● Aim of the exercise: Only one stretch of the records below is wanted: the lines from the one holding "[1]: /resources/hello-colors.jpg" through the one holding "## Hello Neon". Return it exactly, both ends included.

(Task data Opens)

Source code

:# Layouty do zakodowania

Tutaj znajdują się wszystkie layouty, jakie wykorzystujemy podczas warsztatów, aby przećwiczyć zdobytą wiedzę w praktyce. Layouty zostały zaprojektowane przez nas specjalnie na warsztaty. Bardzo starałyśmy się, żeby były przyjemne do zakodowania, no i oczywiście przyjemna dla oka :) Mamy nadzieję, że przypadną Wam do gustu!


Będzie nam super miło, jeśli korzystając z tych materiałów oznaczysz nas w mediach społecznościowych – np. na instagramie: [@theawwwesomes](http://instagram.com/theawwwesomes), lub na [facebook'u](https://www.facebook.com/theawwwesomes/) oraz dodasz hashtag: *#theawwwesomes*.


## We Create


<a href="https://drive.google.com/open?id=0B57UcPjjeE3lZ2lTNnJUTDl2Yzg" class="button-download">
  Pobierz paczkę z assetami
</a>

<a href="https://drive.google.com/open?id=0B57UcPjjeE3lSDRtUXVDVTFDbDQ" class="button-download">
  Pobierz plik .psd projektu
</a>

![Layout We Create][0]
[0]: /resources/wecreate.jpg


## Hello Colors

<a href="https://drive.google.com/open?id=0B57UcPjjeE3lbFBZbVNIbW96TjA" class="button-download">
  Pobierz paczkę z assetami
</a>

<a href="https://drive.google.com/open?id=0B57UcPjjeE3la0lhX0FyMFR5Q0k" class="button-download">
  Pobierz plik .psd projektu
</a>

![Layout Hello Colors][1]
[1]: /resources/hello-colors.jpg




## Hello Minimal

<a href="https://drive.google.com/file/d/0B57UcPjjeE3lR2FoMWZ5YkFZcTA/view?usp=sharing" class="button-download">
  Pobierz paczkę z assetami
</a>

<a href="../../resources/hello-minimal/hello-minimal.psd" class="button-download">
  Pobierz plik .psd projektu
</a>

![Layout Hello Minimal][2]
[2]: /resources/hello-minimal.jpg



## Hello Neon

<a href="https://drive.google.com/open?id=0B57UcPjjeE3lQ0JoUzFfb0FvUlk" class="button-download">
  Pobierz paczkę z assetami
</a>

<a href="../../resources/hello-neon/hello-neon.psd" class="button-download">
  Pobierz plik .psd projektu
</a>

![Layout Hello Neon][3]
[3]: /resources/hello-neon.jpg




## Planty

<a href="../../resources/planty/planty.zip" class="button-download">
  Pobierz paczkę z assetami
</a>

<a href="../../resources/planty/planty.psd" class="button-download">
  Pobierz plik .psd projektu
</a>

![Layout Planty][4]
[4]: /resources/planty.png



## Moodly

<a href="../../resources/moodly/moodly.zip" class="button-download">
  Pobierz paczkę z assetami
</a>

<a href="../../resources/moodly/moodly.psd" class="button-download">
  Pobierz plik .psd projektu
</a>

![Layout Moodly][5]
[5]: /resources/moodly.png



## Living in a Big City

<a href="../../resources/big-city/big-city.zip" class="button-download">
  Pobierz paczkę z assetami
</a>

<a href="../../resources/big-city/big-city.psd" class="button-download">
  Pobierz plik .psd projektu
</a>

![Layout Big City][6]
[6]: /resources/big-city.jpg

(Task data Closes)

● Result:
[1]: /resources/hello-colors.jpg




## Hello Minimal

<a href="https://drive.google.com/file/d/0B57UcPjjeE3lR2FoMWZ5YkFZcTA/view?usp=sharing" class="button-download">
  Pobierz paczkę z assetami
</a>

<a href="../../resources/hello-minimal/hello-minimal.psd" class="button-download">
  Pobierz plik .psd projektu
</a>

![Layout Hello Minimal][2]
[2]: /resources/hello-minimal.jpg



## Hello Neon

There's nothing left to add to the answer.